[Data for this exercise — start]
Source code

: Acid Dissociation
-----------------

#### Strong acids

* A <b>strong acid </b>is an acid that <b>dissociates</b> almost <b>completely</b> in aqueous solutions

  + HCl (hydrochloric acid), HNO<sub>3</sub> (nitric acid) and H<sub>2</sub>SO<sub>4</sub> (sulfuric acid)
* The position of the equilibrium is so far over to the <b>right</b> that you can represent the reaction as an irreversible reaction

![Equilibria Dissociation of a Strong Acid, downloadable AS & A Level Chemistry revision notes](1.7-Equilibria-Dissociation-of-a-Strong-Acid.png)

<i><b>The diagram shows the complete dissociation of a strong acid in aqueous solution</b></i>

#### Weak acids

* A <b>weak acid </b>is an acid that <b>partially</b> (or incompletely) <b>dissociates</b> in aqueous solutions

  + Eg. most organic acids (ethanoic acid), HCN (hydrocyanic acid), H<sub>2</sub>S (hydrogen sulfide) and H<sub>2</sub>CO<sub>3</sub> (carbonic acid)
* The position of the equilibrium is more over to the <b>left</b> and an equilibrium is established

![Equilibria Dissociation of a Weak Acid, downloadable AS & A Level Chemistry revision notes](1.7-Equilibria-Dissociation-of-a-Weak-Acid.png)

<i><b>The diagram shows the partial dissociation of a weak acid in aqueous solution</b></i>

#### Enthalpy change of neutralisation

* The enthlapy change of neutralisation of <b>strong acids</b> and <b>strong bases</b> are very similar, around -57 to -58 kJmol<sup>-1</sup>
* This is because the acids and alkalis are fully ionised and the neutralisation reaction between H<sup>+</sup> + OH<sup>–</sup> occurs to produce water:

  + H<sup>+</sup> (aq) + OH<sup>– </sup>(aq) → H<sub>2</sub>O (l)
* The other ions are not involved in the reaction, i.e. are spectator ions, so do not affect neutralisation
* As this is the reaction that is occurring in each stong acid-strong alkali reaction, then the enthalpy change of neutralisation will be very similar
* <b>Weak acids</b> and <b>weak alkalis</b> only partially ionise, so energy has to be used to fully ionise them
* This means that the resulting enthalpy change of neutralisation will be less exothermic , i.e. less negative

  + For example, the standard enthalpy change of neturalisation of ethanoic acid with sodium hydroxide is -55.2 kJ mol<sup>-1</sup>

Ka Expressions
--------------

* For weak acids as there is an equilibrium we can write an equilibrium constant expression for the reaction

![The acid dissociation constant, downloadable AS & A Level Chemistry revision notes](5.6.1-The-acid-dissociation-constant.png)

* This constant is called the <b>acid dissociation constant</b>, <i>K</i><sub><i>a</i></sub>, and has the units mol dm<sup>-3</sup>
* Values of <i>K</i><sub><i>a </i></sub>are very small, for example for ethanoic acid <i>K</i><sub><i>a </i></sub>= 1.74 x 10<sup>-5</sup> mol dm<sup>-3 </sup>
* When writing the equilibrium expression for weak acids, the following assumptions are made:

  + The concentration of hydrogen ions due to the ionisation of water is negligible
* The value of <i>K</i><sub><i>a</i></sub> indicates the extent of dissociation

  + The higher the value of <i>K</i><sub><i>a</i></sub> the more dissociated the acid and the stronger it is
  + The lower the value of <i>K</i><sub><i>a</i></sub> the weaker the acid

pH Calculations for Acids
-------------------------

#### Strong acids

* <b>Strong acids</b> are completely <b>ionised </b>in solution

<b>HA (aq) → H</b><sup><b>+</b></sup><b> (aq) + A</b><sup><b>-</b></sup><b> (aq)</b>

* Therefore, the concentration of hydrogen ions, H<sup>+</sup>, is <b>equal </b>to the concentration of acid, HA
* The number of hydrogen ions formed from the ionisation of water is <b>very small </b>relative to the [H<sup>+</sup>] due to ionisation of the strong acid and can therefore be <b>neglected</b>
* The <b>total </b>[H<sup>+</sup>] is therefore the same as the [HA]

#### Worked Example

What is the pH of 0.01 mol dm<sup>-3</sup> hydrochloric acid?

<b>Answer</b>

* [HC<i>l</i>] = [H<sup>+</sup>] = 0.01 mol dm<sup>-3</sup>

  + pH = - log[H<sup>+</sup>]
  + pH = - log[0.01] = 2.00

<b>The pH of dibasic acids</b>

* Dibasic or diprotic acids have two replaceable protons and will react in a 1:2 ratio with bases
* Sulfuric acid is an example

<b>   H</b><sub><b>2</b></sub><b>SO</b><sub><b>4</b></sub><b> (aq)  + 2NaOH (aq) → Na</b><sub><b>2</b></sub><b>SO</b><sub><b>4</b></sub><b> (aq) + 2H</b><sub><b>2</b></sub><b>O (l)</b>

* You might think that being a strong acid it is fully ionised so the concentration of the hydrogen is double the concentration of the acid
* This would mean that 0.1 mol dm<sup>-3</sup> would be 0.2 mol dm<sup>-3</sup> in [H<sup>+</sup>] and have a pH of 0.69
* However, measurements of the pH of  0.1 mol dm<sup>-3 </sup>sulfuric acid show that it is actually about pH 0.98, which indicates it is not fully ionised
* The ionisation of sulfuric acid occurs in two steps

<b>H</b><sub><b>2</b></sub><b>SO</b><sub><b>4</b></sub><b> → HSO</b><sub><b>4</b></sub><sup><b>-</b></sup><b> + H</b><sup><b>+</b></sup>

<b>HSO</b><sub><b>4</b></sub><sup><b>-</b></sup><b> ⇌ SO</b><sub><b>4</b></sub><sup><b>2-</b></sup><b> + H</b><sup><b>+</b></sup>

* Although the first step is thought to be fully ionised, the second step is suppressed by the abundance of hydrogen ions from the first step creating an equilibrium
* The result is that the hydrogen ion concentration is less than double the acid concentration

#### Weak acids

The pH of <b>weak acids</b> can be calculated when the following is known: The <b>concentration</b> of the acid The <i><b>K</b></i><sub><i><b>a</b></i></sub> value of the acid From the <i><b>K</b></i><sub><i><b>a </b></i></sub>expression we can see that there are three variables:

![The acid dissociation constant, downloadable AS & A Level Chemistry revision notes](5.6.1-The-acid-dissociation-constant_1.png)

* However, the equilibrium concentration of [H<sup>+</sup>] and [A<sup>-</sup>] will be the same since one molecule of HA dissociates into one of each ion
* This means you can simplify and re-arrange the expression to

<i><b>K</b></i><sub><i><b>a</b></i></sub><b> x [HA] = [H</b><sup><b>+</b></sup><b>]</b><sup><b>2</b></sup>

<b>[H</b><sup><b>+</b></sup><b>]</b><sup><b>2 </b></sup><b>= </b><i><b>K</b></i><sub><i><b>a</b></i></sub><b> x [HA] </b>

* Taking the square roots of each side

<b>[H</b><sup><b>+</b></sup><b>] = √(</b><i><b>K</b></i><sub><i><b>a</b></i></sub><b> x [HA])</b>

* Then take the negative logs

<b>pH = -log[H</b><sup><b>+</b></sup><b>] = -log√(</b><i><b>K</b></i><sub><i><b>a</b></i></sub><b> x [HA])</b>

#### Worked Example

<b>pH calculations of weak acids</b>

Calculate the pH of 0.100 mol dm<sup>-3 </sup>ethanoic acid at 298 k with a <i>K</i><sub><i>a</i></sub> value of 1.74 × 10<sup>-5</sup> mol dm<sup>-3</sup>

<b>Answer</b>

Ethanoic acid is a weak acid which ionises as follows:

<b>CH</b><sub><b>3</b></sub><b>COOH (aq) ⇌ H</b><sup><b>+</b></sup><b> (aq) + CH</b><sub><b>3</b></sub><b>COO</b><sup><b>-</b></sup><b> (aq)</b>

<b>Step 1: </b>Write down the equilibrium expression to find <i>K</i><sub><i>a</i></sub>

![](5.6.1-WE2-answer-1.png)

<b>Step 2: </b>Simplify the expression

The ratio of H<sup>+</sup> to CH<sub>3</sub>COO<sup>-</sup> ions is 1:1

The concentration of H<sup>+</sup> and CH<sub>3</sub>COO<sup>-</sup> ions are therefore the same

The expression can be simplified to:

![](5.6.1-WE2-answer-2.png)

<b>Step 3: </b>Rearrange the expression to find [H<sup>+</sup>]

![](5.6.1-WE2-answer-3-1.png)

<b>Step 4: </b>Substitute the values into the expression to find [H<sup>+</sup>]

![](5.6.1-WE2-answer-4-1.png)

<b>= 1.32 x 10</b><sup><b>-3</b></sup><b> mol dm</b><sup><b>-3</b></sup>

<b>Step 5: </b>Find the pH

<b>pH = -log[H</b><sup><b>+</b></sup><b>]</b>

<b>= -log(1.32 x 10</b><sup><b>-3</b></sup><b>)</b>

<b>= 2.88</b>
[Data for this exercise — finish]
▶ **Your goal**
Restate word for word only the lines above from the line containing "log[0.01] = 2.00" to the line containing "concentration of the acid", both of them included.

▶ **The completed task**
  + pH = - log[0.01] = 2.00

<b>The pH of dibasic acids</b>

* Dibasic or diprotic acids have two replaceable protons and will react in a 1:2 ratio with bases
* Sulfuric acid is an example

<b>   H</b><sub><b>2</b></sub><b>SO</b><sub><b>4</b></sub><b> (aq)  + 2NaOH (aq) → Na</b><sub><b>2</b></sub><b>SO</b><sub><b>4</b></sub><b> (aq) + 2H</b><sub><b>2</b></sub><b>O (l)</b>

* You might think that being a strong acid it is fully ionised so the concentration of the hydrogen is double the concentration of the acid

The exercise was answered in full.